WHAT IS BEING ASKED:
Reproduce the listing below word for word and exclude any picture.

SUPPLIED RECORDS:
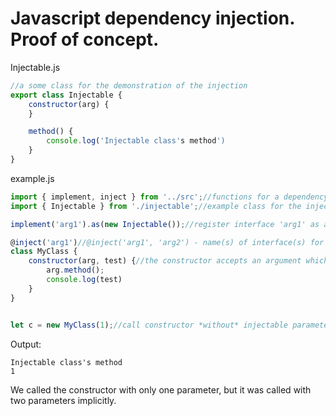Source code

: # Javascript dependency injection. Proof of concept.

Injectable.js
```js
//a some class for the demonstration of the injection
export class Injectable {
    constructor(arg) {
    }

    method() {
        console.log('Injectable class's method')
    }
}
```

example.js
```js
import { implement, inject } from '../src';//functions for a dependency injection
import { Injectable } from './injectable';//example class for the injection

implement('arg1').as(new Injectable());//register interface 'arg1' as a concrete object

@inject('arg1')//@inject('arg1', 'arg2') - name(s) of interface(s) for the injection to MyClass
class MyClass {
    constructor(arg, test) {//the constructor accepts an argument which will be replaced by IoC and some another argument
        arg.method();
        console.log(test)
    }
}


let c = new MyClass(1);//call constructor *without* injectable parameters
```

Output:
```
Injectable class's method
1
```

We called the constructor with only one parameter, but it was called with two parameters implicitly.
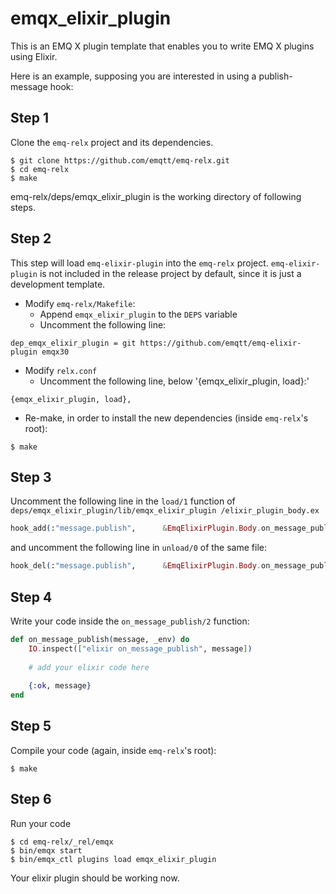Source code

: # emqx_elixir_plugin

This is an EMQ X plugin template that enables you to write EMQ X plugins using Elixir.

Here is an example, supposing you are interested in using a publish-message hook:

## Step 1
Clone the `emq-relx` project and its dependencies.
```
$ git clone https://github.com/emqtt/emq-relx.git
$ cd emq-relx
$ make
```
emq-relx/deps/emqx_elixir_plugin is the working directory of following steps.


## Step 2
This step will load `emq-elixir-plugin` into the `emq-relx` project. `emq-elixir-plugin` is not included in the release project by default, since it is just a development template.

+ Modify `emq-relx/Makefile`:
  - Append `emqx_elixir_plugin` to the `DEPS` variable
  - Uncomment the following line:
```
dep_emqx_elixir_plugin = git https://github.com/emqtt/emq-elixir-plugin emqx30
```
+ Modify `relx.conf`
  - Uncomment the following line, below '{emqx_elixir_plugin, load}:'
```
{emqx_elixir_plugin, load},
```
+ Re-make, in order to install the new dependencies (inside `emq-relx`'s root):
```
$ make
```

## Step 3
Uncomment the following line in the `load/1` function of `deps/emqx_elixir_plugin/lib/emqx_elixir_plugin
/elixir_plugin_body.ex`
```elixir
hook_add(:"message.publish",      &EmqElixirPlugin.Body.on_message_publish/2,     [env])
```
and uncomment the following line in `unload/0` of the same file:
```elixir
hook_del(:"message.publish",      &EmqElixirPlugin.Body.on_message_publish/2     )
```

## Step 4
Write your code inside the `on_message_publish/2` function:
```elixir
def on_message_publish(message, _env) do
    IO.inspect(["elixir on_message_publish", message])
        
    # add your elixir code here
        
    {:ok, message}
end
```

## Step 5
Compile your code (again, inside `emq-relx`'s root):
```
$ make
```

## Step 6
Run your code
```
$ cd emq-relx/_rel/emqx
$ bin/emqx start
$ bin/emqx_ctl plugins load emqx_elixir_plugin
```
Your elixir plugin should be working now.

ANSWER AREA:
Source code

: # Javascript dependency injection. Proof of concept.

Injectable.js
```js
//a some class for the demonstration of the injection
export class Injectable {
    constructor(arg) {
    }

    method() {
        console.log('Injectable class's method')
    }
}
```

example.js
```js
import { implement, inject } from '../src';//functions for a dependency injection
import { Injectable } from './injectable';//example class for the injection

implement('arg1').as(new Injectable());//register interface 'arg1' as a concrete object

@inject('arg1')//@inject('arg1', 'arg2') - name(s) of interface(s) for the injection to MyClass
class MyClass {
    constructor(arg, test) {//the constructor accepts an argument which will be replaced by IoC and some another argument
        arg.method();
        console.log(test)
    }
}


let c = new MyClass(1);//call constructor *without* injectable parameters
```

Output:
```
Injectable class's method
1
```

We called the constructor with only one parameter, but it was called with two parameters implicitly.
Source code

: # emqx_elixir_plugin

This is an EMQ X plugin template that enables you to write EMQ X plugins using Elixir.

Here is an example, supposing you are interested in using a publish-message hook:

## Step 1
Clone the `emq-relx` project and its dependencies.
```
$ git clone https://github.com/emqtt/emq-relx.git
$ cd emq-relx
$ make
```
emq-relx/deps/emqx_elixir_plugin is the working directory of following steps.


## Step 2
This step will load `emq-elixir-plugin` into the `emq-relx` project. `emq-elixir-plugin` is not included in the release project by default, since it is just a development template.

+ Modify `emq-relx/Makefile`:
  - Append `emqx_elixir_plugin` to the `DEPS` variable
  - Uncomment the following line:
```
dep_emqx_elixir_plugin = git https://github.com/emqtt/emq-elixir-plugin emqx30
```
+ Modify `relx.conf`
  - Uncomment the following line, below '{emqx_elixir_plugin, load}:'
```
{emqx_elixir_plugin, load},
```
+ Re-make, in order to install the new dependencies (inside `emq-relx`'s root):
```
$ make
```

## Step 3
Uncomment the following line in the `load/1` function of `deps/emqx_elixir_plugin/lib/emqx_elixir_plugin
/elixir_plugin_body.ex`
```elixir
hook_add(:"message.publish",      &EmqElixirPlugin.Body.on_message_publish/2,     [env])
```
and uncomment the following line in `unload/0` of the same file:
```elixir
hook_del(:"message.publish",      &EmqElixirPlugin.Body.on_message_publish/2     )
```

## Step 4
Write your code inside the `on_message_publish/2` function:
```elixir
def on_message_publish(message, _env) do
    IO.inspect(["elixir on_message_publish", message])
        
    # add your elixir code here
        
    {:ok, message}
end
```

## Step 5
Compile your code (again, inside `emq-relx`'s root):
```
$ make
```

## Step 6
Run your code
```
$ cd emq-relx/_rel/emqx
$ bin/emqx start
$ bin/emqx_ctl plugins load emqx_elixir_plugin
```
Your elixir plugin should be working now.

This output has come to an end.